劉備は、くるりと振り返り、全速力で走り出す。
――逃げなくては!
「逃げれるわけねえだろ?」
張曼成が、指を鳴らすと、桃園一帯から湧き出たように兵士たちが30人余り現れた。
「なんだと!?人の気配はしなかったのに!」
「そいつら全員死人だからな」
「死人!?」
「俺たちの仲間・程遠志は、死体を操るペルソナ『屍のイーレ』の持ち主だ」
更に劉備を驚かせたのは、その兵士たちの顔が、全員関羽の顔だったことである。
「関羽!?」
張曼成がニヤニヤ笑う。
「全員俺の『スペグーロの写し鏡』で見た目を変えといたんだ。強さは変わらないが、関羽たちが劉備をボコすの面白くね?はっはっはっはっはっ!」
ゾンビ関羽たちが一斉にわらわらと行進してくる。菅亥の視界に入ったことで、全員握りこぶしになった。

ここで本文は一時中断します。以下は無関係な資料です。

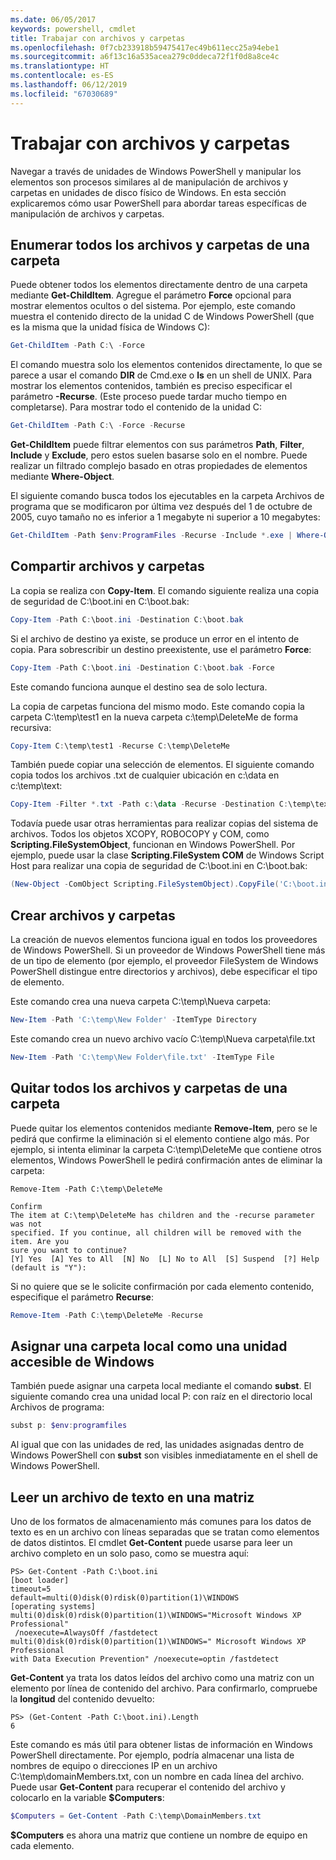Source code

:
 ```yaml
---
ms.date: 06/05/2017
keywords: powershell, cmdlet
title: Trabajar con archivos y carpetas
ms.openlocfilehash: 0f7cb233918b59475417ec49b611ecc25a94ebe1
ms.sourcegitcommit: a6f13c16a535acea279c0ddeca72f1f0d8a8ce4c
ms.translationtype: HT
ms.contentlocale: es-ES
ms.lasthandoff: 06/12/2019
ms.locfileid: "67030689"
---
```

# <a name="working-with-files-and-folders"></a>Trabajar con archivos y carpetas

Navegar a través de unidades de Windows PowerShell y manipular los elementos son procesos similares al de manipulación de archivos y carpetas en unidades de disco físico de Windows. En esta sección explicaremos cómo usar PowerShell para abordar tareas específicas de manipulación de archivos y carpetas.

## <a name="listing-all-the-files-and-folders-within-a-folder"></a>Enumerar todos los archivos y carpetas de una carpeta

Puede obtener todos los elementos directamente dentro de una carpeta mediante **Get-ChildItem**. Agregue el parámetro **Force** opcional para mostrar elementos ocultos o del sistema. Por ejemplo, este comando muestra el contenido directo de la unidad C de Windows PowerShell (que es la misma que la unidad física de Windows C):

```powershell
Get-ChildItem -Path C:\ -Force
```

El comando muestra solo los elementos contenidos directamente, lo que se parece a usar el comando **DIR** de Cmd.exe o **ls** en un shell de UNIX. Para mostrar los elementos contenidos, también es preciso especificar el parámetro **-Recurse**. (Este proceso puede tardar mucho tiempo en completarse). Para mostrar todo el contenido de la unidad C:

```powershell
Get-ChildItem -Path C:\ -Force -Recurse
```

**Get-ChildItem** puede filtrar elementos con sus parámetros **Path**, **Filter**, **Include** y **Exclude**, pero estos suelen basarse solo en el nombre. Puede realizar un filtrado complejo basado en otras propiedades de elementos mediante **Where-Object**.

El siguiente comando busca todos los ejecutables en la carpeta Archivos de programa que se modificaron por última vez después del 1 de octubre de 2005, cuyo tamaño no es inferior a 1 megabyte ni superior a 10 megabytes:

```powershell
Get-ChildItem -Path $env:ProgramFiles -Recurse -Include *.exe | Where-Object -FilterScript {($_.LastWriteTime -gt '2005-10-01') -and ($_.Length -ge 1mb) -and ($_.Length -le 10mb)}
```

## <a name="copying-files-and-folders"></a>Compartir archivos y carpetas

La copia se realiza con **Copy-Item**. El comando siguiente realiza una copia de seguridad de C:\\boot.ini en C:\\boot.bak:

```powershell
Copy-Item -Path C:\boot.ini -Destination C:\boot.bak
```

Si el archivo de destino ya existe, se produce un error en el intento de copia. Para sobrescribir un destino preexistente, use el parámetro **Force**:

```powershell
Copy-Item -Path C:\boot.ini -Destination C:\boot.bak -Force
```

Este comando funciona aunque el destino sea de solo lectura.

La copia de carpetas funciona del mismo modo. Este comando copia la carpeta C:\\temp\\test1 en la nueva carpeta c:\\temp\\DeleteMe de forma recursiva:

```powershell
Copy-Item C:\temp\test1 -Recurse C:\temp\DeleteMe
```

También puede copiar una selección de elementos. El siguiente comando copia todos los archivos .txt de cualquier ubicación en c:\\data en c:\\temp\\text:

```powershell
Copy-Item -Filter *.txt -Path c:\data -Recurse -Destination C:\temp\text
```

Todavía puede usar otras herramientas para realizar copias del sistema de archivos. Todos los objetos XCOPY, ROBOCOPY y COM, como **Scripting.FileSystemObject**, funcionan en Windows PowerShell. Por ejemplo, puede usar la clase **Scripting.FileSystem COM** de Windows Script Host para realizar una copia de seguridad de C:\\boot.ini en C:\\boot.bak:

```powershell
(New-Object -ComObject Scripting.FileSystemObject).CopyFile('C:\boot.ini', 'C:\boot.bak')
```

## <a name="creating-files-and-folders"></a>Crear archivos y carpetas

La creación de nuevos elementos funciona igual en todos los proveedores de Windows PowerShell. Si un proveedor de Windows PowerShell tiene más de un tipo de elemento (por ejemplo, el proveedor FileSystem de Windows PowerShell distingue entre directorios y archivos), debe especificar el tipo de elemento.

Este comando crea una nueva carpeta C:\\temp\\Nueva carpeta:

```powershell
New-Item -Path 'C:\temp\New Folder' -ItemType Directory
```

Este comando crea un nuevo archivo vacío C:\\temp\\Nueva carpeta\\file.txt

```powershell
New-Item -Path 'C:\temp\New Folder\file.txt' -ItemType File
```

## <a name="removing-all-files-and-folders-within-a-folder"></a>Quitar todos los archivos y carpetas de una carpeta

Puede quitar los elementos contenidos mediante **Remove-Item**, pero se le pedirá que confirme la eliminación si el elemento contiene algo más. Por ejemplo, si intenta eliminar la carpeta C:\\temp\\DeleteMe que contiene otros elementos, Windows PowerShell le pedirá confirmación antes de eliminar la carpeta:

```
Remove-Item -Path C:\temp\DeleteMe

Confirm
The item at C:\temp\DeleteMe has children and the -recurse parameter was not
specified. If you continue, all children will be removed with the item. Are you
sure you want to continue?
[Y] Yes  [A] Yes to All  [N] No  [L] No to All  [S] Suspend  [?] Help
(default is "Y"):
```

Si no quiere que se le solicite confirmación por cada elemento contenido, especifique el parámetro **Recurse**:

```powershell
Remove-Item -Path C:\temp\DeleteMe -Recurse
```

## <a name="mapping-a-local-folder-as-a-windows-accessible-drive"></a>Asignar una carpeta local como una unidad accesible de Windows

También puede asignar una carpeta local mediante el comando **subst**. El siguiente comando crea una unidad local P: con raíz en el directorio local Archivos de programa:

```powershell
subst p: $env:programfiles
```

Al igual que con las unidades de red, las unidades asignadas dentro de Windows PowerShell con **subst** son visibles inmediatamente en el shell de Windows PowerShell.

## <a name="reading-a-text-file-into-an-array"></a>Leer un archivo de texto en una matriz

Uno de los formatos de almacenamiento más comunes para los datos de texto es en un archivo con líneas separadas que se tratan como elementos de datos distintos. El cmdlet **Get-Content** puede usarse para leer un archivo completo en un solo paso, como se muestra aquí:

```
PS> Get-Content -Path C:\boot.ini
[boot loader]
timeout=5
default=multi(0)disk(0)rdisk(0)partition(1)\WINDOWS
[operating systems]
multi(0)disk(0)rdisk(0)partition(1)\WINDOWS="Microsoft Windows XP Professional"
 /noexecute=AlwaysOff /fastdetect
multi(0)disk(0)rdisk(0)partition(1)\WINDOWS=" Microsoft Windows XP Professional
with Data Execution Prevention" /noexecute=optin /fastdetect
```

**Get-Content** ya trata los datos leídos del archivo como una matriz con un elemento por línea de contenido del archivo. Para confirmarlo, compruebe la **longitud** del contenido devuelto:

```
PS> (Get-Content -Path C:\boot.ini).Length
6
```

Este comando es más útil para obtener listas de información en Windows PowerShell directamente. Por ejemplo, podría almacenar una lista de nombres de equipo o direcciones IP en un archivo C:\\temp\\domainMembers.txt, con un nombre en cada línea del archivo. Puede usar **Get-Content** para recuperar el contenido del archivo y colocarlo en la variable **$Computers**:

```powershell
$Computers = Get-Content -Path C:\temp\DomainMembers.txt
```

**$Computers** es ahora una matriz que contiene un nombre de equipo en cada elemento.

「自分の『拳骨カンケル』は敵味方関係なく握りこぶしにしちゃうのが玉に瑕っすね(笑)」
「いいよ、おもろいから。ボッコボコにしたあと、トドメは俺たちがさしてやろうぜ、はっはっはっは、」
「ゲスいなあんたら」
「!?」
偽張飛と偽関羽は押し黙る。今の声はさっきの。
遠隔操作する程遠志の指示で、ゾンビ関羽の行進もストップした。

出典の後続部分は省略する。